Emergent MRI with gadolinium and MRV of the head are preferred over CT. If MRI/MRV are unremarkable order lumbar puncture with CSF analysis and opening pressure measurement.
Directly treat the cause of the elevated ICP.
Follow up with neurology emergently for MRI/MRV and possible lumbar puncture.
Papillitis and Non-demyelinating Optic Neuritis
MS is unlikely if vision is NLP, no pain is present, disc edema is present, or peripapillary hemes or exudates are present
MRI of the brain and orbits with gadolinium and fat suppression in ALL cases
Check BP
Consider CBC, ESR, ACE, Lyme antibody, FTA-ABS, RPR/VDRL, Chest X-ray or CT, ANA, FBG, and A1c
If MRI shows one area of demyelination and patient is NOT diagnosed with MS do the following within 14 days of decreased vision:
- IV methylpred 1g/day IV for 3 days
- Then pred 1 mg/kg/day po over 11 days
- Then taper prednisone over 4 days (20 mg day 1, 10 mg days 2-4)

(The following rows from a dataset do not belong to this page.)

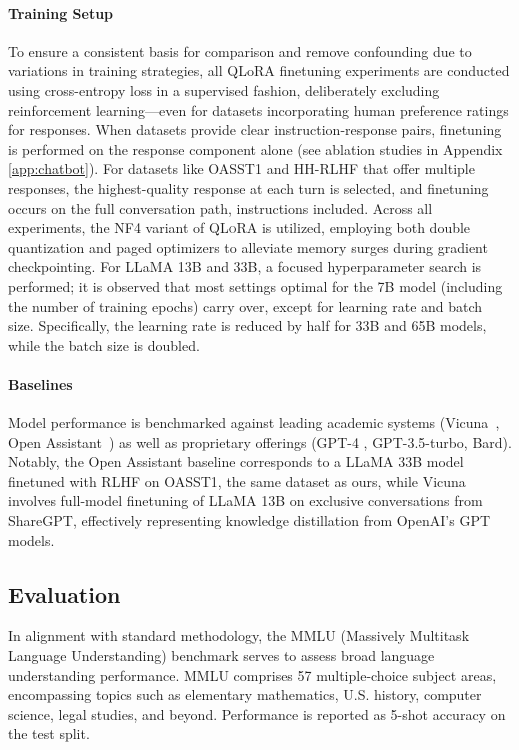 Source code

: \paragraph{Training Setup} To ensure a consistent basis for comparison and remove confounding due to variations in training strategies, all QLoRA finetuning experiments are conducted using cross-entropy loss in a supervised fashion, deliberately excluding reinforcement learning—even for datasets incorporating human preference ratings for responses. When datasets provide clear instruction-response pairs, finetuning is performed on the response component alone (see ablation studies in Appendix \ref{app:chatbot}). For datasets like OASST1 and HH-RLHF that offer multiple responses, the highest-quality response at each turn is selected, and finetuning occurs on the full conversation path, instructions included. Across all experiments, the NF4 variant of \textsc{QLoRA} is utilized, employing both double quantization and paged optimizers to alleviate memory surges during gradient checkpointing. For LLaMA 13B and 33B, a focused hyperparameter search is performed; it is observed that most settings optimal for the 7B model (including the number of training epochs) carry over, except for learning rate and batch size. Specifically, the learning rate is reduced by half for 33B and 65B models, while the batch size is doubled.

\paragraph{Baselines} Model performance is benchmarked against leading academic systems (Vicuna~\citep{vicuna2023}, Open Assistant~\citep{kopf2023openassistant}) as well as proprietary offerings (GPT-4 \citep{openai2023gpt}, GPT-3.5-turbo, Bard). Notably, the Open Assistant baseline corresponds to a LLaMA 33B model finetuned with RLHF on OASST1, the same dataset as ours, while Vicuna involves full-model finetuning of LLaMA 13B on exclusive conversations from ShareGPT, effectively representing knowledge distillation from OpenAI's GPT models.

\subsection{Evaluation}

In alignment with standard methodology, the MMLU (Massively Multitask Language Understanding) benchmark \citep{hendrycksmeasuring} serves to assess broad language understanding performance. MMLU comprises 57 multiple-choice subject areas, encompassing topics such as elementary mathematics, U.S. history, computer science, legal studies, and beyond. Performance is reported as 5-shot accuracy on the test split.

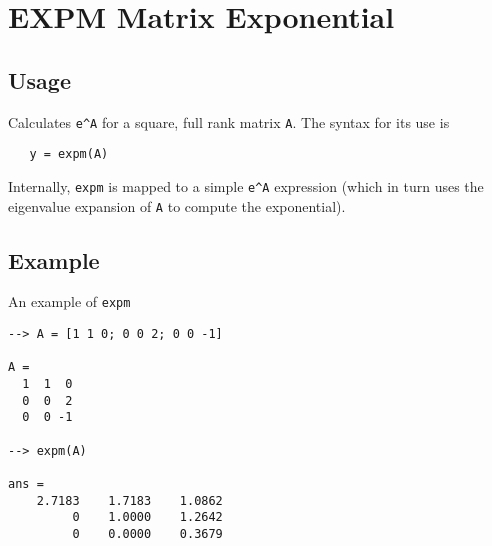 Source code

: \section{EXPM Matrix Exponential}

\subsection{Usage}

Calculates \verb|e^A| for a square, full rank matrix \verb|A|.  The
syntax for its use is
\begin{verbatim}
   y = expm(A)
\end{verbatim}
Internally, \verb|expm| is mapped to a simple \verb|e^A| expression (which
in turn uses the eigenvalue expansion of \verb|A| to compute the
exponential).
\subsection{Example}

An example of \verb|expm|
\begin{verbatim}
--> A = [1 1 0; 0 0 2; 0 0 -1]

A = 
  1  1  0 
  0  0  2 
  0  0 -1 

--> expm(A)

ans = 
    2.7183    1.7183    1.0862 
         0    1.0000    1.2642 
         0    0.0000    0.3679 
\end{verbatim}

- Omeprazole 20 mg po daily for prophylaxis
ONTT found that steroid treatment reduced progression to CDMS for 3 years
ONTT found that steroid therapy increases rapidity of visual recovery but does NOT improve final visual outcome
ONTT found that using oral pred ONLY without IV methylpred increases risk of recurrence
If MRI shows 2+ demyelinating lesions and patient has not been diagnosed with MS, treat as above and refer to neurologist for possible treatment with interferon-beta, fingolimod, etc.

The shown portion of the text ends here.